Data to use =

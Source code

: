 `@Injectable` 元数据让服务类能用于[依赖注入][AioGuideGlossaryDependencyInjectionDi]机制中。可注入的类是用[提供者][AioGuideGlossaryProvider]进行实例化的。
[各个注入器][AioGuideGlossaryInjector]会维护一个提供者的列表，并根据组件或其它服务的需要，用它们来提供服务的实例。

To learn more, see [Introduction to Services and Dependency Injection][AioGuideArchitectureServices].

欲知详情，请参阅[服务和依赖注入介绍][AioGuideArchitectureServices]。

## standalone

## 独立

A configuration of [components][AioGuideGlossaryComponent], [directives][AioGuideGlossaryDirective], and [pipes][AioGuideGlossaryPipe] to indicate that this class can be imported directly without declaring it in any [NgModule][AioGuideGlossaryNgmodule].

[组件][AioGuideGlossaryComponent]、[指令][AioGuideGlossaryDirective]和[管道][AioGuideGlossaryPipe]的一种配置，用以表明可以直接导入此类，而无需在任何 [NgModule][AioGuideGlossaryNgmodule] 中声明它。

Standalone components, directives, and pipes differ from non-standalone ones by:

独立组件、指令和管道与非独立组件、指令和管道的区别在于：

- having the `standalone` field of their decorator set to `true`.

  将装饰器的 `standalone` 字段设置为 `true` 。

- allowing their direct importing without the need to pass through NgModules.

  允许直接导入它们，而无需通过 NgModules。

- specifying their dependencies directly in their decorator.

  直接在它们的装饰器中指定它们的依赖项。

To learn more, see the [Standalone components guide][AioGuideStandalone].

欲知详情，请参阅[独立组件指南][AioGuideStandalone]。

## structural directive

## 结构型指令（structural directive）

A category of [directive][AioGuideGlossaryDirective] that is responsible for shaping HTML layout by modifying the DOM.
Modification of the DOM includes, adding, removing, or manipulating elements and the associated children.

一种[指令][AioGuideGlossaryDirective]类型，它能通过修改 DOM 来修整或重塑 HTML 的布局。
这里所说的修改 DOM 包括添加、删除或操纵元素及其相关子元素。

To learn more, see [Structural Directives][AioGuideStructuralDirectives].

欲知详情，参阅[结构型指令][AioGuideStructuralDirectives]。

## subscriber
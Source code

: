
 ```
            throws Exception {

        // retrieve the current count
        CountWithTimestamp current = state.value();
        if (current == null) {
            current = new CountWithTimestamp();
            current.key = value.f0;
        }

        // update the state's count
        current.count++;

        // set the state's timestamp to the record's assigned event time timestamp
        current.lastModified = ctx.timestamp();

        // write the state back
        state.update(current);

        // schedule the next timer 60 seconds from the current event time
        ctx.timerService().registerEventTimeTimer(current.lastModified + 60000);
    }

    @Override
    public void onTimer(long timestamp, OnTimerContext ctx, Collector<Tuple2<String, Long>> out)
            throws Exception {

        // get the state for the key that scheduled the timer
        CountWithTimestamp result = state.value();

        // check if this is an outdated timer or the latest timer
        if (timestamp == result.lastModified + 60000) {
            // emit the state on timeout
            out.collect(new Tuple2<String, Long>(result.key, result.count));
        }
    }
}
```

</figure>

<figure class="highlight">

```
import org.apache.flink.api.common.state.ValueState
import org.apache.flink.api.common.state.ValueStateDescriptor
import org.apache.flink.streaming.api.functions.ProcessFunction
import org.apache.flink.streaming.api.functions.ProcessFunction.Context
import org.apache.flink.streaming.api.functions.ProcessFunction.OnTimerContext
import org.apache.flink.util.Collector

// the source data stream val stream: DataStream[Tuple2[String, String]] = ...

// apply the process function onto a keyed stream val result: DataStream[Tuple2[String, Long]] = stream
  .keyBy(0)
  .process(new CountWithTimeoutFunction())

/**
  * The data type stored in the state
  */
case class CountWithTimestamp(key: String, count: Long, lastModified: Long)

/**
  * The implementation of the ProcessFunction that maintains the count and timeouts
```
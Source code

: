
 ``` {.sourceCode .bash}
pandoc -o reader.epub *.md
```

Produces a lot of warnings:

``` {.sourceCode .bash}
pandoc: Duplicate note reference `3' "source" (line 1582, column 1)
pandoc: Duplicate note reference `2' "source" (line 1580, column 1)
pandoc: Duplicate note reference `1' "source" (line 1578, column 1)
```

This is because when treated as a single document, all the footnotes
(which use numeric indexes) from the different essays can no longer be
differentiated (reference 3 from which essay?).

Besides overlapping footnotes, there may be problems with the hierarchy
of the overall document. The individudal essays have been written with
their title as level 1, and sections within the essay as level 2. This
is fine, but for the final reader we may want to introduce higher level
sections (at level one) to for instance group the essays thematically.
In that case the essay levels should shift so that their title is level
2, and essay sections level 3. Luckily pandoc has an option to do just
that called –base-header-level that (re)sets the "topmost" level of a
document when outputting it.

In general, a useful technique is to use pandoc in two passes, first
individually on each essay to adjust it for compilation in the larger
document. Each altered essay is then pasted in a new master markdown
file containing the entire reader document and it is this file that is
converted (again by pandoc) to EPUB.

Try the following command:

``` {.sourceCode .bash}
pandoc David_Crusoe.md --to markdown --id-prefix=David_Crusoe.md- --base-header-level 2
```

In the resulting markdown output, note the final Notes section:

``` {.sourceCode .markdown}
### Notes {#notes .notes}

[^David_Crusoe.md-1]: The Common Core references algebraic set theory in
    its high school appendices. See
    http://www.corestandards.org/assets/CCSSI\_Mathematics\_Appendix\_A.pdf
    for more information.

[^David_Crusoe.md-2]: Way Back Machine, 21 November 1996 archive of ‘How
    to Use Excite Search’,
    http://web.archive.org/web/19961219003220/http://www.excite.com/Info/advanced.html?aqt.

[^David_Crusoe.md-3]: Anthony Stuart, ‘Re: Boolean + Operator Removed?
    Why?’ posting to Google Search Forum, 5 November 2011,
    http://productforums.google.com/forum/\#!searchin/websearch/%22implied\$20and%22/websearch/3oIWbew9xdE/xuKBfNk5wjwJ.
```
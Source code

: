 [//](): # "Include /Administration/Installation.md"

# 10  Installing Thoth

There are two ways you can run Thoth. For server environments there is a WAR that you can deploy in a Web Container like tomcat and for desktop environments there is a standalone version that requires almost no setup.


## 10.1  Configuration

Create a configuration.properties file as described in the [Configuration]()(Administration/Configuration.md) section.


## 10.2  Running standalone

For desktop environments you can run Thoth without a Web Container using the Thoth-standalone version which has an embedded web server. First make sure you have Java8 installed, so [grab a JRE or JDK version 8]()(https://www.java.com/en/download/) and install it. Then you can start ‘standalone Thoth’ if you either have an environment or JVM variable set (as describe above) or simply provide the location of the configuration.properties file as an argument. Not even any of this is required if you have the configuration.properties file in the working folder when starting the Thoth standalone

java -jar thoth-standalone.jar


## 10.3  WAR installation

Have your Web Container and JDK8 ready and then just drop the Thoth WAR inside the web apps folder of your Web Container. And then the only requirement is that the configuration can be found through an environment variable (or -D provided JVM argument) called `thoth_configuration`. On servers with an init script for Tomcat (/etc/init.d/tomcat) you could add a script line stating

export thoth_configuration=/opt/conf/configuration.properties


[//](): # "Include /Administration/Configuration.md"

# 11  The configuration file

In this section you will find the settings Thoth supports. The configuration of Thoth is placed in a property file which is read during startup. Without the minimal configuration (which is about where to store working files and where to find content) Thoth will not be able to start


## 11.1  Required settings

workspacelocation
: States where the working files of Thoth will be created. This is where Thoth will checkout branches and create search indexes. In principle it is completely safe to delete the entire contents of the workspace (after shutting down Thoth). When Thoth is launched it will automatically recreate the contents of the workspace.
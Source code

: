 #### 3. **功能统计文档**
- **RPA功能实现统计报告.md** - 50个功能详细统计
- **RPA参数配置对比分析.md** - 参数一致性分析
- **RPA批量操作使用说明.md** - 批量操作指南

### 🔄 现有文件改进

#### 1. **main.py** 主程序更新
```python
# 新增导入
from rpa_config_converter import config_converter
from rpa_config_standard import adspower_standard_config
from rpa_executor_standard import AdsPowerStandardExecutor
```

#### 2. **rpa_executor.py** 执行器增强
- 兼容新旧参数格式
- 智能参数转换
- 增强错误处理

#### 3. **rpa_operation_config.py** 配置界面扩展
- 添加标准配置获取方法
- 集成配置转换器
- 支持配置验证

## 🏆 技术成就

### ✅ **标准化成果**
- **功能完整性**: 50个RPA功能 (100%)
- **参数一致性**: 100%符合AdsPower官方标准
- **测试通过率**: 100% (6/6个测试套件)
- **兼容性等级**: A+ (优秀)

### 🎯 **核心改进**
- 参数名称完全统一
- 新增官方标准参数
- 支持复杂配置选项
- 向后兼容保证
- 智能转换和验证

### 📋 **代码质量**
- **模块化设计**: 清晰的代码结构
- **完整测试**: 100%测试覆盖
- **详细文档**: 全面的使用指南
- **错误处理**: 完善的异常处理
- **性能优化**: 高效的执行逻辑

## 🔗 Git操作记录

What to work on = Look through the records and gather each line with the word "components".

Output for this task =
A configuration of [components][AioGuideGlossaryComponent], [directives][AioGuideGlossaryDirective], and [pipes][AioGuideGlossaryPipe] to indicate that this class can be imported directly without declaring it in any [NgModule][AioGuideGlossaryNgmodule].
Standalone components, directives, and pipes differ from non-standalone ones by:
To learn more, see the [Standalone components guide][AioGuideStandalone].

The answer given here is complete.